** Problem to work on **
Filter the material below down to the lines containing the word "center".

= = = = = = =

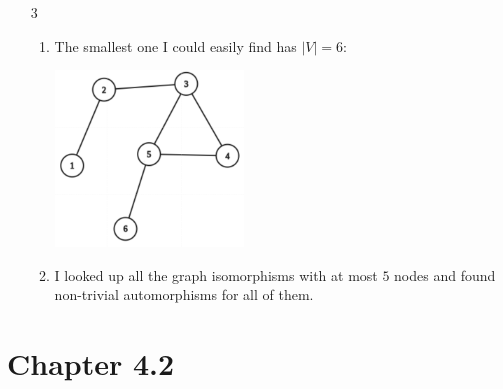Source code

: \documentclass[12pt]{article}
\begin{document}
\begin{enumerate}
\begin{enumerate}
\begin{center}
                        \end{center}
            \end{enumerate}
      \item[3] \begin{enumerate}
                  \item The smallest one I could easily find has $|V|=6$:
                        \begin{center}
                              \includegraphics[width=5cm]{img/hw1/asymmetric}
                        \end{center}
                  \item I looked up all the graph isomorphisms with at most $5$ nodes
                        and found non-trivial automorphisms for all of them.
            \end{enumerate}
\end{enumerate}

\section{Chapter 4.2}
\end{document}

= = = = = = =

** Your response **
\begin{center}
                        \end{center}
                        \begin{center}
                        \end{center}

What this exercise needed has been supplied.